| WORK TO COMPLETE |
Could you copy every line of the data that contains the word "operator"?

| DATA LISTING |
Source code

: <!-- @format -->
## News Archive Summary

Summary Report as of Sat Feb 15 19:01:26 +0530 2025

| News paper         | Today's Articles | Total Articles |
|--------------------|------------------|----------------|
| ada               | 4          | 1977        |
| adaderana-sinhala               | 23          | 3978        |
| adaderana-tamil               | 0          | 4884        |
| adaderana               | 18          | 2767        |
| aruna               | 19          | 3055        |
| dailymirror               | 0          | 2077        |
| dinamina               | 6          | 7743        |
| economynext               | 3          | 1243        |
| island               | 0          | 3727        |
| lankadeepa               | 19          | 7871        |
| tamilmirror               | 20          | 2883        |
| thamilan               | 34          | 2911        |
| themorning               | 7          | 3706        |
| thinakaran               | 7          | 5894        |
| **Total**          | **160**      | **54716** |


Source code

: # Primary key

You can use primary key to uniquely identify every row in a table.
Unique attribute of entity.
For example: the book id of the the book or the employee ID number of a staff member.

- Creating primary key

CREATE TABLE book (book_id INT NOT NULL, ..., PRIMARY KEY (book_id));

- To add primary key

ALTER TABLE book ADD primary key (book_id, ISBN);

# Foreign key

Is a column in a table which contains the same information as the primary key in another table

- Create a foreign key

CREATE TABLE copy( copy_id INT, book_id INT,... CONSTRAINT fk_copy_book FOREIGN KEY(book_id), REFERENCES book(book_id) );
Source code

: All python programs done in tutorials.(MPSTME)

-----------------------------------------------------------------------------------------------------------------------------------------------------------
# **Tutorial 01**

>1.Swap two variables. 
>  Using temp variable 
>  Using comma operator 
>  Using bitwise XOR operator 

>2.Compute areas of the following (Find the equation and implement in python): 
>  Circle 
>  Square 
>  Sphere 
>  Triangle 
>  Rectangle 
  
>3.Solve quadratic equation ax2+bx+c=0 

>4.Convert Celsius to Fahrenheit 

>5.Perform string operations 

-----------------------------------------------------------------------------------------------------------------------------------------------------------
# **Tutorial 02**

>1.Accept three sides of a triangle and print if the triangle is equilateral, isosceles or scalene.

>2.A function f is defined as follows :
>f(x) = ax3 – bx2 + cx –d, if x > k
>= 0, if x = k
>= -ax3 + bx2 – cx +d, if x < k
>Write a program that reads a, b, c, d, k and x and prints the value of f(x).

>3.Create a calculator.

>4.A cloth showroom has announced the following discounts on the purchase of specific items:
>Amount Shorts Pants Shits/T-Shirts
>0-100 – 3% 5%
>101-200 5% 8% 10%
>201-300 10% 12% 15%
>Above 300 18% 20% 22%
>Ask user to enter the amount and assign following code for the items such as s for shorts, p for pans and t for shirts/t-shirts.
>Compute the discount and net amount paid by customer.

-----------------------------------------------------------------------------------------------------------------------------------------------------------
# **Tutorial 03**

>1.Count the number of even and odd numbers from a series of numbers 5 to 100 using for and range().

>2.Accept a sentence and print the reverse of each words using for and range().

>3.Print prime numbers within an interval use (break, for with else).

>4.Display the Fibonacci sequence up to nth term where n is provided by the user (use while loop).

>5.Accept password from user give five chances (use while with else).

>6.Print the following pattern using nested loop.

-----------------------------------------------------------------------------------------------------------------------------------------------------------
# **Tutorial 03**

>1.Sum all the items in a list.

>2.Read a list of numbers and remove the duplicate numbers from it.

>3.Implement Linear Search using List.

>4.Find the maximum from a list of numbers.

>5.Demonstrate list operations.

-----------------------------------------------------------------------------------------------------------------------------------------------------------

| SOLUTION FOR THIS EXERCISE |
>  Using comma operator 
>  Using bitwise XOR operator 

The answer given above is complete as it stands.